Task to complete: What lines of the data include the string "pity"? Copy them all.

(Data begins)

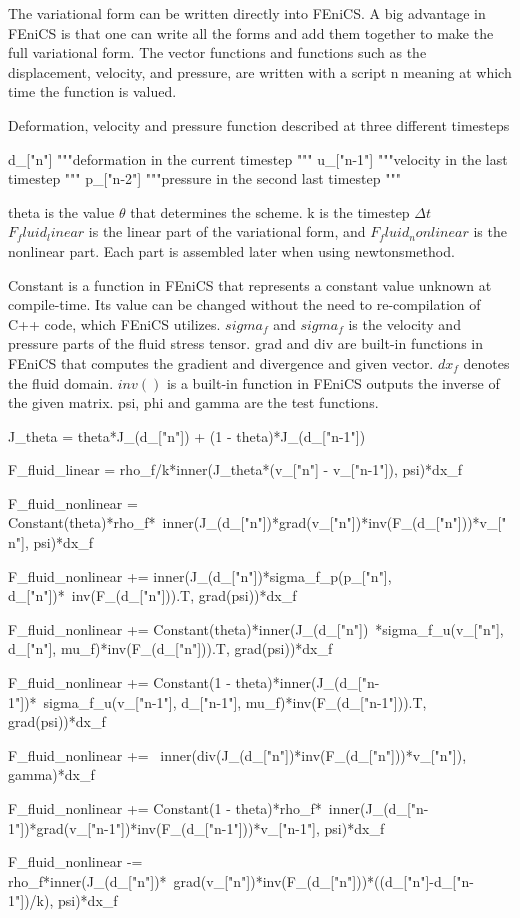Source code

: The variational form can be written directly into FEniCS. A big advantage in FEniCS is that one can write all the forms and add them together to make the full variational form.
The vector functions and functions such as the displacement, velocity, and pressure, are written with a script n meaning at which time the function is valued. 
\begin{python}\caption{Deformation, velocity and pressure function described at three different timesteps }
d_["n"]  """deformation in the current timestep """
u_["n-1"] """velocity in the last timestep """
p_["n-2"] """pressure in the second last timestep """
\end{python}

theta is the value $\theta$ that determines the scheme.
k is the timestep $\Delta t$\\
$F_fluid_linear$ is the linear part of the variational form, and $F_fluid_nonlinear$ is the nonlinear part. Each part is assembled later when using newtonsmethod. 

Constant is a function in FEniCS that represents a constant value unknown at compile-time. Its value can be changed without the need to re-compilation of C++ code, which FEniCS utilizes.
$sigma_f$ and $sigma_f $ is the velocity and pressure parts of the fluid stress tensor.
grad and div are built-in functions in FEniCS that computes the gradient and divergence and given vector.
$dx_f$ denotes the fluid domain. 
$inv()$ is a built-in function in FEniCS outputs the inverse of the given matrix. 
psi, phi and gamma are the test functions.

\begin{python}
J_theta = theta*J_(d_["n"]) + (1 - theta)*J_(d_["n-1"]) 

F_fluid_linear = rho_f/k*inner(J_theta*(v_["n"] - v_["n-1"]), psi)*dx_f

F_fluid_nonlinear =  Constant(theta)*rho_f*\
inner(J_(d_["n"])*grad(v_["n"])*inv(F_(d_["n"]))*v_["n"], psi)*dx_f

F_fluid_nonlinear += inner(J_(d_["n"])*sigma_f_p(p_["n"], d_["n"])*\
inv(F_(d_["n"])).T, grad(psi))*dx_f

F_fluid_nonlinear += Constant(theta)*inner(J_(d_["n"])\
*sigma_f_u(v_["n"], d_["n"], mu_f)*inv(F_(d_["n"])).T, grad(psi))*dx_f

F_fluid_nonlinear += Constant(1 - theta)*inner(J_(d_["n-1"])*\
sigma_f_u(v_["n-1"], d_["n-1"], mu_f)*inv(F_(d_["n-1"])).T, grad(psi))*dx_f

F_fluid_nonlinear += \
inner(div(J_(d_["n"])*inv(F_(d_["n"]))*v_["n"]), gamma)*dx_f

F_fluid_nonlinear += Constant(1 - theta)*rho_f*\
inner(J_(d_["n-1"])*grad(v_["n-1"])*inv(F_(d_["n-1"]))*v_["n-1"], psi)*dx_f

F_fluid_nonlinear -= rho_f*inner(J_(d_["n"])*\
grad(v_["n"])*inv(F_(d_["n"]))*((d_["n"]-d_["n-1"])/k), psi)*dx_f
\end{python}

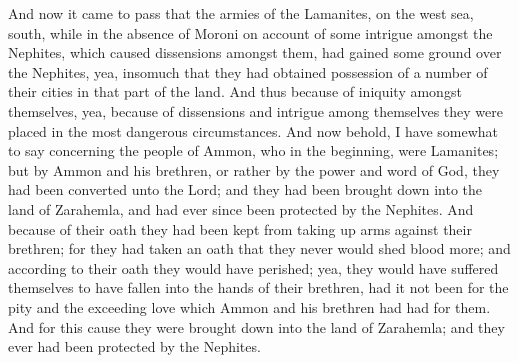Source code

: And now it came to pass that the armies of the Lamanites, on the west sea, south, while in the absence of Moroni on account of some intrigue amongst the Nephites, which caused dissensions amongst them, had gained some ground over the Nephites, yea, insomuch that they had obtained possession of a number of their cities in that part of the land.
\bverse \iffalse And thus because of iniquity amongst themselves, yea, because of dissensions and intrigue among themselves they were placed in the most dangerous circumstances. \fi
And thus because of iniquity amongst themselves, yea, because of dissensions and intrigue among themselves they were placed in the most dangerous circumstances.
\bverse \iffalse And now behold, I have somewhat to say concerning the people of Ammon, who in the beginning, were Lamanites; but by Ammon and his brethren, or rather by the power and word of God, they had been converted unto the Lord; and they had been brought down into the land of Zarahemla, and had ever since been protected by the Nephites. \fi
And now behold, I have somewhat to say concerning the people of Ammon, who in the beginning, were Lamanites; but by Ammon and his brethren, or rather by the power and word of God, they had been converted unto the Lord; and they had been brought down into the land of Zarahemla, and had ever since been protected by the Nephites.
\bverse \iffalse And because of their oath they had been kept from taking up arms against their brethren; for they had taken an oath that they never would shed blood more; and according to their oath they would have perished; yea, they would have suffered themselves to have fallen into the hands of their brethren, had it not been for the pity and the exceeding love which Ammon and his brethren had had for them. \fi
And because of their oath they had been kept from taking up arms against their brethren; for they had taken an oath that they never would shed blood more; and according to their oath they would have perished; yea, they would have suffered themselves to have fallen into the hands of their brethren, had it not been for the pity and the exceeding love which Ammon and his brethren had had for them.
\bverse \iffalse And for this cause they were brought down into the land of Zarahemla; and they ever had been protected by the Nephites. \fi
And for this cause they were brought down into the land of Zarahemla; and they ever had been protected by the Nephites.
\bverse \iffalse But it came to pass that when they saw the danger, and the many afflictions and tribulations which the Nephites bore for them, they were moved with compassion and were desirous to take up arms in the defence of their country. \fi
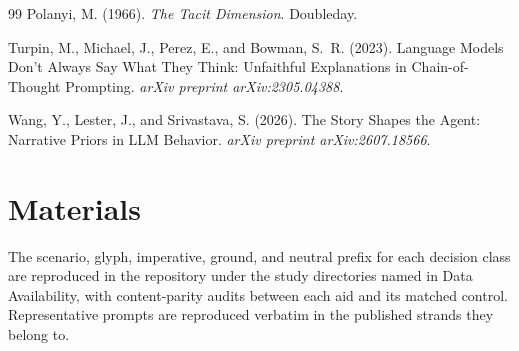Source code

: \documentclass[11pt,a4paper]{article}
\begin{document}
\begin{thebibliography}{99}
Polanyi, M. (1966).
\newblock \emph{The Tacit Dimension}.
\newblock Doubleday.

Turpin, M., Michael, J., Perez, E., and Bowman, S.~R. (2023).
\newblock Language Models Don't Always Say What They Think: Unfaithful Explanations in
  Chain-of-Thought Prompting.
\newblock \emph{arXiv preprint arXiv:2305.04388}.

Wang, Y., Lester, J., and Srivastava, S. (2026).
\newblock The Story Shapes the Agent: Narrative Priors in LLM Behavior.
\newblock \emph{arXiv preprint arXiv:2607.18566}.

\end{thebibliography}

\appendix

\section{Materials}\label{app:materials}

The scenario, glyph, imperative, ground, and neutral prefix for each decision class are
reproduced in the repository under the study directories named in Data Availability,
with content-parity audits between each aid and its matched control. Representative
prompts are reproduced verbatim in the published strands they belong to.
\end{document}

(Data ends)
(Data begins)

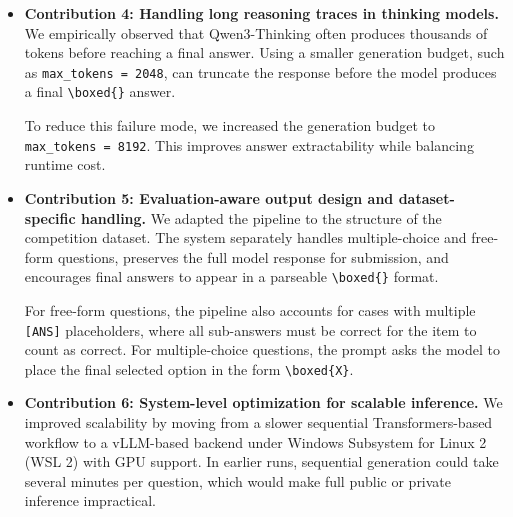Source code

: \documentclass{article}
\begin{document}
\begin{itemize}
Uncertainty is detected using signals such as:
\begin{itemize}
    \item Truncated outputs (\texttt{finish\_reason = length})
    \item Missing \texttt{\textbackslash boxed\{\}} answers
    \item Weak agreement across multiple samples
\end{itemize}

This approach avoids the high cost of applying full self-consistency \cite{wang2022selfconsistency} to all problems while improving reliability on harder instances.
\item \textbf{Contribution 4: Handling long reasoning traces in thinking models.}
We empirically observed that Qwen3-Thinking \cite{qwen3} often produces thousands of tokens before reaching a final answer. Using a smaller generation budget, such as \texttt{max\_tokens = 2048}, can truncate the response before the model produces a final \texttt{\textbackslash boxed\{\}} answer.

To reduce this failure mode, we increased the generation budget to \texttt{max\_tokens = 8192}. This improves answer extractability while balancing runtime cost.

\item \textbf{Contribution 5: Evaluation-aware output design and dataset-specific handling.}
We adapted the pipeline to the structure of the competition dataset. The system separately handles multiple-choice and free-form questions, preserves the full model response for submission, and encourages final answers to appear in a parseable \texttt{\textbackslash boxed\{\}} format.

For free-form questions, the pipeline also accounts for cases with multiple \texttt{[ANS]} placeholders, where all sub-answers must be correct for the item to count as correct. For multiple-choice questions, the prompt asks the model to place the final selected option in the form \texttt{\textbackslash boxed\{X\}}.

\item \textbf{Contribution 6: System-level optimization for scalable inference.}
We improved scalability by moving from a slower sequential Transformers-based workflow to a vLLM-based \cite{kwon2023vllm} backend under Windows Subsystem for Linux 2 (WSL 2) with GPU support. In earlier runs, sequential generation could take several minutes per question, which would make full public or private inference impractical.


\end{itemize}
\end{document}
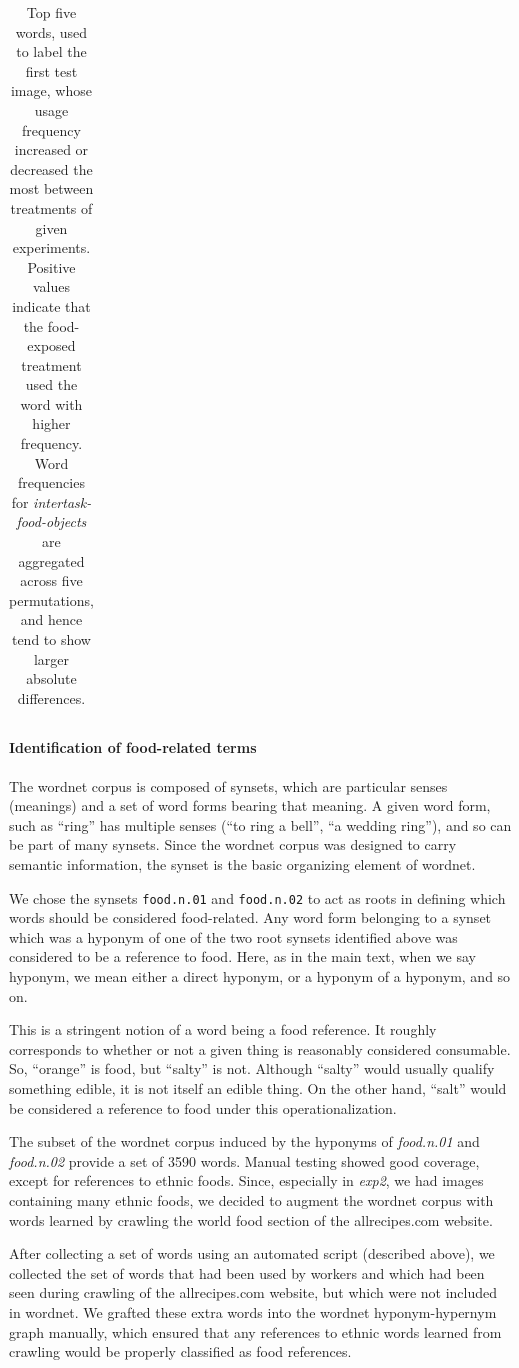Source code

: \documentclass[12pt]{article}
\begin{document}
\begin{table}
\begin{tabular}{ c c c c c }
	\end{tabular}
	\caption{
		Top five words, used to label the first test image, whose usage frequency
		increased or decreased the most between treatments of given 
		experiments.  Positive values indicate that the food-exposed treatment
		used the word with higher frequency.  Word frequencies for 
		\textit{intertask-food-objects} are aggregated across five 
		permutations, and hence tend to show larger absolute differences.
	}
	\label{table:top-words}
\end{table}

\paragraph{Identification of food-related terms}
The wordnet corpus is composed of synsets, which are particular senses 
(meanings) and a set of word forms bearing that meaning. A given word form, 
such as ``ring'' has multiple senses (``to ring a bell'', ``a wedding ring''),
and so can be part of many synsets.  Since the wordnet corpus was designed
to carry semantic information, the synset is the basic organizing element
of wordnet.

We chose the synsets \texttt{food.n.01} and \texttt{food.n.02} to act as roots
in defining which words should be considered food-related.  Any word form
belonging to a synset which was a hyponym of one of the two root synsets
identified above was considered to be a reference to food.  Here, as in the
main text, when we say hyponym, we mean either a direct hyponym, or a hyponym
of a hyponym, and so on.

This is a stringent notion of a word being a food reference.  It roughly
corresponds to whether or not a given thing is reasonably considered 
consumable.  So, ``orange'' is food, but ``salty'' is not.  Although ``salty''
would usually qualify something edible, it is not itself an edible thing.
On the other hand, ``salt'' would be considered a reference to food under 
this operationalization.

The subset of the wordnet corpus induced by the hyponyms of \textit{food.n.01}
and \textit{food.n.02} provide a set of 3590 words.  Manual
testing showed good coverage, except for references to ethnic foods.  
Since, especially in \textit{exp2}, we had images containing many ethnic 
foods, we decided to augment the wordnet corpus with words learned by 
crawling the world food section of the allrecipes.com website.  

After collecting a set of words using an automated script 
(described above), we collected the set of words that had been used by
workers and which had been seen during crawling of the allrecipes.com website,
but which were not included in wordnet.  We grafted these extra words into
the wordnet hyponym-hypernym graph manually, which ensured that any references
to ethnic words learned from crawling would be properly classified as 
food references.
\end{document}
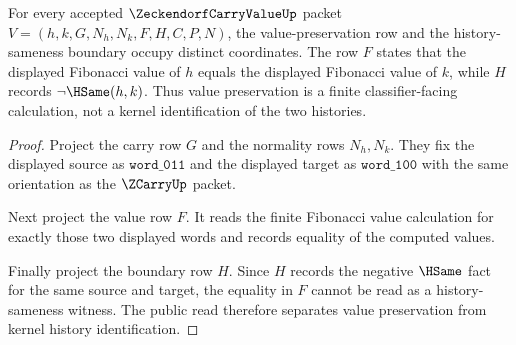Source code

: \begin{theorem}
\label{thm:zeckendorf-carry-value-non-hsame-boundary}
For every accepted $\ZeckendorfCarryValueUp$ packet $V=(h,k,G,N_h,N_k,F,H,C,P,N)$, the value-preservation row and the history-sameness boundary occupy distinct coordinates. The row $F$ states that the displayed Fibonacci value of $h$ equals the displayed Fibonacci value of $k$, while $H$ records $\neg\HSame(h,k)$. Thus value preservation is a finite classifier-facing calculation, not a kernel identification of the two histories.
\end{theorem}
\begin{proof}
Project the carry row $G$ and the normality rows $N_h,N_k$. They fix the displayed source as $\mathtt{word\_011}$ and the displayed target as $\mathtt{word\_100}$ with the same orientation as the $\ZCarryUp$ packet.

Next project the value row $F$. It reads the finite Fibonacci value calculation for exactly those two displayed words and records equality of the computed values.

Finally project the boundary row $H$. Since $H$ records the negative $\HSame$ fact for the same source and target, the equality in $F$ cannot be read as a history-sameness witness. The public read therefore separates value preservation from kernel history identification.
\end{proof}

(Data ends)

Task result:
\bverse \iffalse And because of their oath they had been kept from taking up arms against their brethren; for they had taken an oath that they never would shed blood more; and according to their oath they would have perished; yea, they would have suffered themselves to have fallen into the hands of their brethren, had it not been for the pity and the exceeding love which Ammon and his brethren had had for them. \fi
And because of their oath they had been kept from taking up arms against their brethren; for they had taken an oath that they never would shed blood more; and according to their oath they would have perished; yea, they would have suffered themselves to have fallen into the hands of their brethren, had it not been for the pity and the exceeding love which Ammon and his brethren had had for them.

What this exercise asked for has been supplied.